Yesterday, I had the privilege of worshiping in an Episcopal church. As a (nearly) lifelong Presbyterian, this was definitely a bit outside of my comfort zone. I've grown up accustomed to a certain level of liturgy in worship. I'm not comfortable with the "free flow" I've found in other denominations/congregations. But neither have I ever been entirely comfortable with Episcopal/Catholic level (not to say they're the same in form. I'm just commenting on the level) of liturgy and symbolism in their worship. For a quick example (that hopefully won't offend too deeply), I'm not comfortable with the procession of the book of Scripture for the Gospel reading. This is done (so I hear) to pay reverence to the teachings of Jesus. But it seems.... inappropriate to me. More so, the other Scripture readings (and it was nice to have Scripture in several places in the service) are not given similar treatment. It seems to me that all Scripture should be revered.

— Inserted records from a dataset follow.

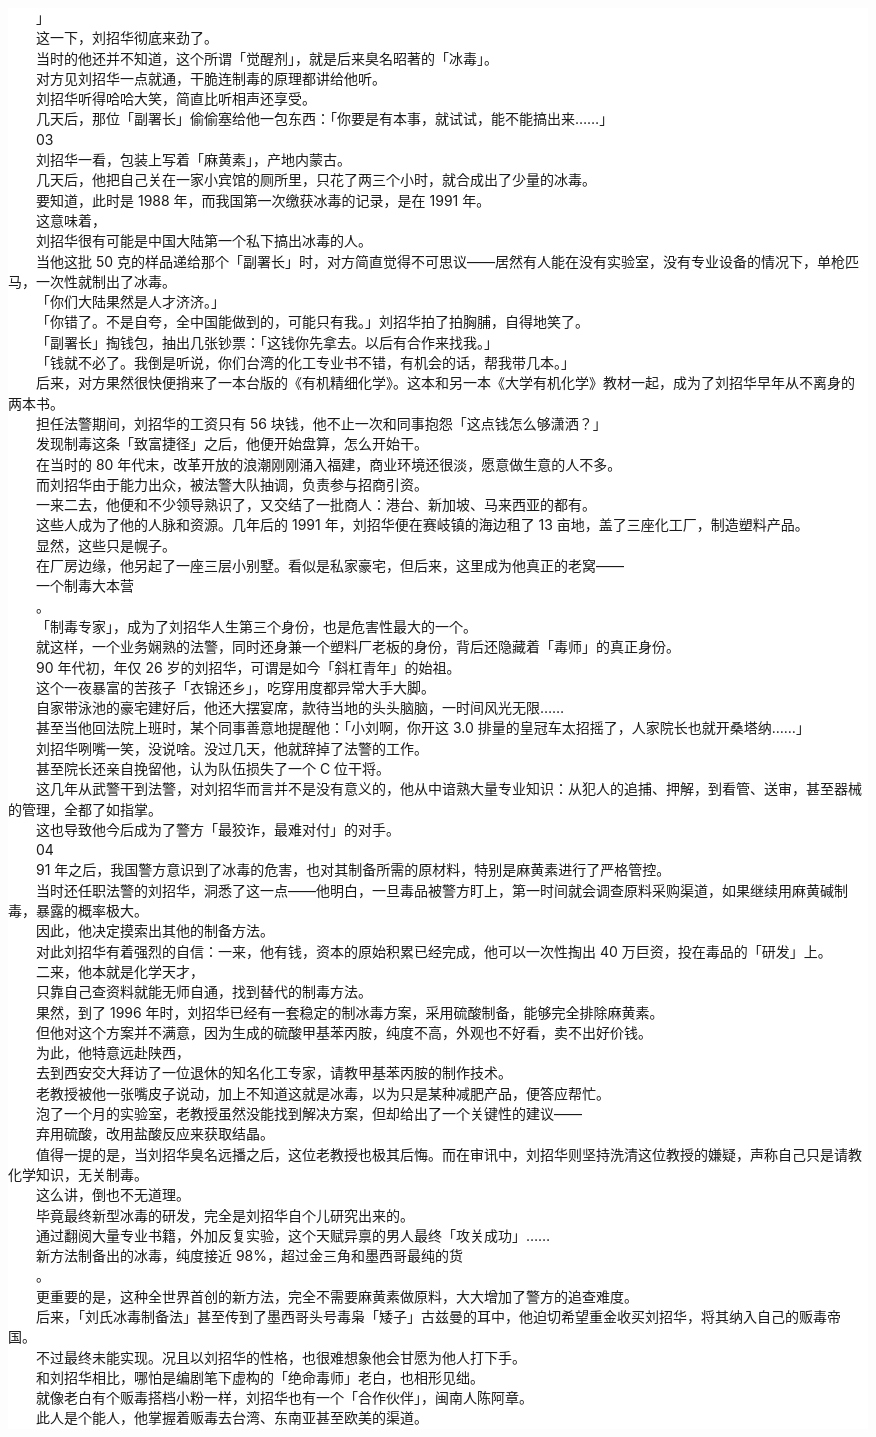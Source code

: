 &emsp;&emsp;」  
&emsp;&emsp;这一下，刘招华彻底来劲了。  
&emsp;&emsp;当时的他还并不知道，这个所谓「觉醒剂」，就是后来臭名昭著的「冰毒」。  
&emsp;&emsp;对方见刘招华一点就通，干脆连制毒的原理都讲给他听。  
&emsp;&emsp;刘招华听得哈哈大笑，简直比听相声还享受。  
&emsp;&emsp;几天后，那位「副署长」偷偷塞给他一包东西：「你要是有本事，就试试，能不能搞出来……」  
&emsp;&emsp;03  
&emsp;&emsp;刘招华一看，包装上写着「麻黄素」，产地内蒙古。  
&emsp;&emsp;几天后，他把自己关在一家小宾馆的厕所里，只花了两三个小时，就合成出了少量的冰毒。  
&emsp;&emsp;要知道，此时是 1988 年，而我国第一次缴获冰毒的记录，是在 1991 年。  
&emsp;&emsp;这意味着，  
&emsp;&emsp;刘招华很有可能是中国大陆第一个私下搞出冰毒的人。  
&emsp;&emsp;当他这批 50 克的样品递给那个「副署长」时，对方简直觉得不可思议——居然有人能在没有实验室，没有专业设备的情况下，单枪匹马，一次性就制出了冰毒。  
&emsp;&emsp;「你们大陆果然是人才济济。」  
&emsp;&emsp;「你错了。不是自夸，全中国能做到的，可能只有我。」刘招华拍了拍胸脯，自得地笑了。  
&emsp;&emsp;「副署长」掏钱包，抽出几张钞票：「这钱你先拿去。以后有合作来找我。」   
&emsp;&emsp;「钱就不必了。我倒是听说，你们台湾的化工专业书不错，有机会的话，帮我带几本。」  
&emsp;&emsp;后来，对方果然很快便捎来了一本台版的《有机精细化学》。这本和另一本《大学有机化学》教材一起，成为了刘招华早年从不离身的两本书。  
&emsp;&emsp;担任法警期间，刘招华的工资只有 56 块钱，他不止一次和同事抱怨「这点钱怎么够潇洒？」  
&emsp;&emsp;发现制毒这条「致富捷径」之后，他便开始盘算，怎么开始干。  
&emsp;&emsp;在当时的 80 年代末，改革开放的浪潮刚刚涌入福建，商业环境还很淡，愿意做生意的人不多。  
&emsp;&emsp;而刘招华由于能力出众，被法警大队抽调，负责参与招商引资。  
&emsp;&emsp;一来二去，他便和不少领导熟识了，又交结了一批商人：港台、新加坡、马来西亚的都有。  
&emsp;&emsp;这些人成为了他的人脉和资源。几年后的 1991 年，刘招华便在赛岐镇的海边租了 13 亩地，盖了三座化工厂，制造塑料产品。  
&emsp;&emsp;显然，这些只是幌子。  
&emsp;&emsp;在厂房边缘，他另起了一座三层小别墅。看似是私家豪宅，但后来，这里成为他真正的老窝——  
&emsp;&emsp;一个制毒大本营  
&emsp;&emsp;。  
&emsp;&emsp;「制毒专家」，成为了刘招华人生第三个身份，也是危害性最大的一个。  
&emsp;&emsp;就这样，一个业务娴熟的法警，同时还身兼一个塑料厂老板的身份，背后还隐藏着「毒师」的真正身份。  
&emsp;&emsp;90 年代初，年仅 26 岁的刘招华，可谓是如今「斜杠青年」的始祖。  
&emsp;&emsp;这个一夜暴富的苦孩子「衣锦还乡」，吃穿用度都异常大手大脚。  
&emsp;&emsp;自家带泳池的豪宅建好后，他还大摆宴席，款待当地的头头脑脑，一时间风光无限……  
&emsp;&emsp;甚至当他回法院上班时，某个同事善意地提醒他：「小刘啊，你开这 3.0 排量的皇冠车太招摇了，人家院长也就开桑塔纳……」  
&emsp;&emsp;刘招华咧嘴一笑，没说啥。没过几天，他就辞掉了法警的工作。  
&emsp;&emsp;甚至院长还亲自挽留他，认为队伍损失了一个 C 位干将。  
&emsp;&emsp;这几年从武警干到法警，对刘招华而言并不是没有意义的，他从中谙熟大量专业知识：从犯人的追捕、押解，到看管、送审，甚至器械的管理，全都了如指掌。  
&emsp;&emsp;这也导致他今后成为了警方「最狡诈，最难对付」的对手。  
&emsp;&emsp;04  
&emsp;&emsp;91 年之后，我国警方意识到了冰毒的危害，也对其制备所需的原材料，特别是麻黄素进行了严格管控。  
&emsp;&emsp;当时还任职法警的刘招华，洞悉了这一点——他明白，一旦毒品被警方盯上，第一时间就会调查原料采购渠道，如果继续用麻黄碱制毒，暴露的概率极大。  
&emsp;&emsp;因此，他决定摸索出其他的制备方法。  
&emsp;&emsp;对此刘招华有着强烈的自信：一来，他有钱，资本的原始积累已经完成，他可以一次性掏出 40 万巨资，投在毒品的「研发」上。  
&emsp;&emsp;二来，他本就是化学天才，  
&emsp;&emsp;只靠自己查资料就能无师自通，找到替代的制毒方法。  
&emsp;&emsp;果然，到了 1996 年时，刘招华已经有一套稳定的制冰毒方案，采用硫酸制备，能够完全排除麻黄素。  
&emsp;&emsp;但他对这个方案并不满意，因为生成的硫酸甲基苯丙胺，纯度不高，外观也不好看，卖不出好价钱。  
&emsp;&emsp;为此，他特意远赴陕西，  
&emsp;&emsp;去到西安交大拜访了一位退休的知名化工专家，请教甲基苯丙胺的制作技术。  
&emsp;&emsp;老教授被他一张嘴皮子说动，加上不知道这就是冰毒，以为只是某种减肥产品，便答应帮忙。  
&emsp;&emsp;泡了一个月的实验室，老教授虽然没能找到解决方案，但却给出了一个关键性的建议——  
&emsp;&emsp;弃用硫酸，改用盐酸反应来获取结晶。  
&emsp;&emsp;值得一提的是，当刘招华臭名远播之后，这位老教授也极其后悔。而在审讯中，刘招华则坚持洗清这位教授的嫌疑，声称自己只是请教化学知识，无关制毒。  
&emsp;&emsp;这么讲，倒也不无道理。  
&emsp;&emsp;毕竟最终新型冰毒的研发，完全是刘招华自个儿研究出来的。  
&emsp;&emsp;通过翻阅大量专业书籍，外加反复实验，这个天赋异禀的男人最终「攻关成功」……  
&emsp;&emsp;新方法制备出的冰毒，纯度接近 98%，超过金三角和墨西哥最纯的货  
&emsp;&emsp;。  
&emsp;&emsp;更重要的是，这种全世界首创的新方法，完全不需要麻黄素做原料，大大增加了警方的追查难度。  
&emsp;&emsp;后来，「刘氏冰毒制备法」甚至传到了墨西哥头号毒枭「矮子」古兹曼的耳中，他迫切希望重金收买刘招华，将其纳入自己的贩毒帝国。  
&emsp;&emsp;不过最终未能实现。况且以刘招华的性格，也很难想象他会甘愿为他人打下手。  
&emsp;&emsp;和刘招华相比，哪怕是编剧笔下虚构的「绝命毒师」老白，也相形见绌。  
&emsp;&emsp;就像老白有个贩毒搭档小粉一样，刘招华也有一个「合作伙伴」，闽南人陈阿章。  
&emsp;&emsp;此人是个能人，他掌握着贩毒去台湾、东南亚甚至欧美的渠道。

This is not to say that I have nothing but criticism for the service. In fact, aside from the aforementioned attention to Scripture, I was deeply impressed by the sermon, which took a passage I've often heard misused, and not only handled the Scripture responsibly, but applied it with great compassion to the recent London bombings. Also, the music was impressively played with great talent and deep reverence in a worshipful mood, very much in keeping with the tone of the service. This is perhaps even more amazing because the main instrument was a guitar, which tends to be used in worship for excessively happy-clappy (to use a friend's term) praise music which (while having a place) would have been totally inappropriate in the context of this service.
Other elements impressed me, too. An effort is clearly being made to "bring outsiders in" by the comments in italics within the bulletin, clearly explaining to newcomers what was going on within the service. There were still a couple of places where I began to feel lost, but for the most part could identify the efforts being taken. The church also gave people several options on how (or if) they could choose to take communion.
As the worship service ended, we spent a fair bit of time talking with some friends and with the priest who officiated at the service. All were very warm, and I never got any sense of elitism or indifference to the fact that my wife and I were not Episcopal. In fact, the priest expressed her admiration for my wife's and my shared seminary background. I may never be entirely comfortable with this particular form of worship, but it was wonderful to be able to see God work in a context outside of my own. I have no doubt that, if I give it (and Him) a chance, I could learn much from a congregation such as this.